• _TASK DESCRIPTION_:
Which lines of the entries below hold the word "custom"? Report each of them.

• _DATA EXTRACTS_:

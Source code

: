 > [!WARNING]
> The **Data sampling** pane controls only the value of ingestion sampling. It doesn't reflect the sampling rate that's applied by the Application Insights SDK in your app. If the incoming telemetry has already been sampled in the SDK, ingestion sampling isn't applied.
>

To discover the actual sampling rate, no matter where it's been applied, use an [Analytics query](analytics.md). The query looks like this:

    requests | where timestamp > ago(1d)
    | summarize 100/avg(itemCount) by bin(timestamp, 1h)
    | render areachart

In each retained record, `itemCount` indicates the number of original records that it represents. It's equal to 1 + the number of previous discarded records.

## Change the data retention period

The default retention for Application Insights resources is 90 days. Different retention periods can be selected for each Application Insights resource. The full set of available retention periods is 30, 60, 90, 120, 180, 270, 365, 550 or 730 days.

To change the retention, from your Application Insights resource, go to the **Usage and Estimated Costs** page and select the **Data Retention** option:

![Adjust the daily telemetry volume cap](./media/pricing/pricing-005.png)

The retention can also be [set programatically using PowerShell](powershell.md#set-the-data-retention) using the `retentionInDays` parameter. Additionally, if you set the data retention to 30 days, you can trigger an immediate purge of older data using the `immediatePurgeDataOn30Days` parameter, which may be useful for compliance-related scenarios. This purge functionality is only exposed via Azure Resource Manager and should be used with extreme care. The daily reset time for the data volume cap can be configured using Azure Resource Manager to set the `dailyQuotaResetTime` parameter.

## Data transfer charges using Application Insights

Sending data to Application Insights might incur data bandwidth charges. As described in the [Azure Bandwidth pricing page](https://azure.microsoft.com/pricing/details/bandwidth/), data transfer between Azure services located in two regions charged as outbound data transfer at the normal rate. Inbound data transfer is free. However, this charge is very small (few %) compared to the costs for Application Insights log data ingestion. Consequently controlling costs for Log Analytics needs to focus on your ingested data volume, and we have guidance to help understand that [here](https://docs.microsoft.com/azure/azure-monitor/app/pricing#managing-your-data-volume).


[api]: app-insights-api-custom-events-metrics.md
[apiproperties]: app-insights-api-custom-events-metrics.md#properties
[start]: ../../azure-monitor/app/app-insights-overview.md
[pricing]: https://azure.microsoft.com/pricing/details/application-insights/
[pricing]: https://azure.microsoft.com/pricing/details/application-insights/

• _OUTPUT FOR THIS TASK_:
[api]: app-insights-api-custom-events-metrics.md
[apiproperties]: app-insights-api-custom-events-metrics.md#properties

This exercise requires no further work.